*Task statement*:
Among the entries below, extract exactly the lines that run from the one with "March 14, 2021" through the one with "## What Are Green Roofs?", both ends included.

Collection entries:
● ● ● ● ●

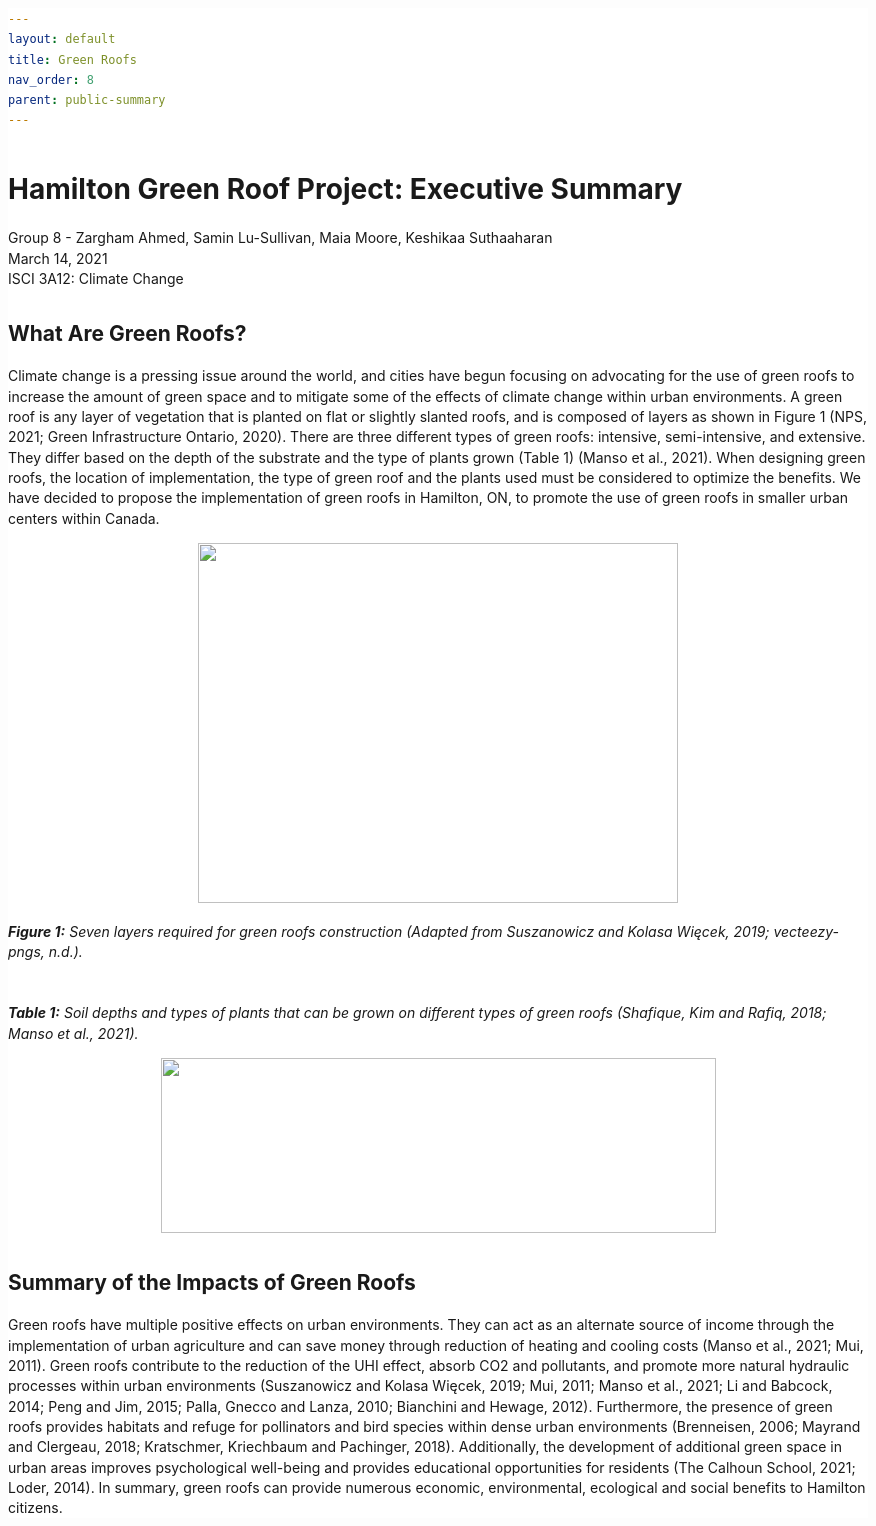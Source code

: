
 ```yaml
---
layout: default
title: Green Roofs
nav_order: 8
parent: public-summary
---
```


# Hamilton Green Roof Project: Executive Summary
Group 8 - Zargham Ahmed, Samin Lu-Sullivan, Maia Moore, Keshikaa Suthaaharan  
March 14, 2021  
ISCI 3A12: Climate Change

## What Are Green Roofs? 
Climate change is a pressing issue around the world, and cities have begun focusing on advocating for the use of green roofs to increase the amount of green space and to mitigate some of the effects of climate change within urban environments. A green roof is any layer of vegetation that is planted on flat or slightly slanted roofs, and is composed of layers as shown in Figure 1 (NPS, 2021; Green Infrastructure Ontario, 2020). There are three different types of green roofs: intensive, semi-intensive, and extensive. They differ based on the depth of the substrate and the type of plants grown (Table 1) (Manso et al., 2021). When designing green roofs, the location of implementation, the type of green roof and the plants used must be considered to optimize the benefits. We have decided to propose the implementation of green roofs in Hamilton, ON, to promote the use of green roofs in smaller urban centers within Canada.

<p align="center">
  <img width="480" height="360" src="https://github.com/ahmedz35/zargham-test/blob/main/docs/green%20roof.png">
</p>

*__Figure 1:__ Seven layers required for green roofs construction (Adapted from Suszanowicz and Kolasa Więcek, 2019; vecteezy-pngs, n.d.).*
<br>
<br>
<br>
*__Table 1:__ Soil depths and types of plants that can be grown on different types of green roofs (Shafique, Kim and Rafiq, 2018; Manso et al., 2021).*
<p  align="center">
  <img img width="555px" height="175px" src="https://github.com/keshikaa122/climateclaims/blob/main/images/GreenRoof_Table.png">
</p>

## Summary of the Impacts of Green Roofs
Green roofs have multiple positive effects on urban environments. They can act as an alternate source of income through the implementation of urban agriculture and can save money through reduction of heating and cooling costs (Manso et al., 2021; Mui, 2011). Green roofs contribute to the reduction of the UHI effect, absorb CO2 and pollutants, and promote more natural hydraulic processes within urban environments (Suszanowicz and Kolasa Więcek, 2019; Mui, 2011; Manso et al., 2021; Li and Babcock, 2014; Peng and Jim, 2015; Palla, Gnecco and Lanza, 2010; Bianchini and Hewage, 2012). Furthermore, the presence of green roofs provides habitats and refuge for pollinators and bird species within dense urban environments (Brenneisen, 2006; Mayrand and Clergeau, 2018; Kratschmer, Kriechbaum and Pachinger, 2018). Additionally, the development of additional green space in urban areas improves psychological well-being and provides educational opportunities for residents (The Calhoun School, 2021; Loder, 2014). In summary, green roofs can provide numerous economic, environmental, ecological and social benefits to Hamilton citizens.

● ● ● ● ●

*Task answer*:
March 14, 2021  
ISCI 3A12: Climate Change

## What Are Green Roofs? 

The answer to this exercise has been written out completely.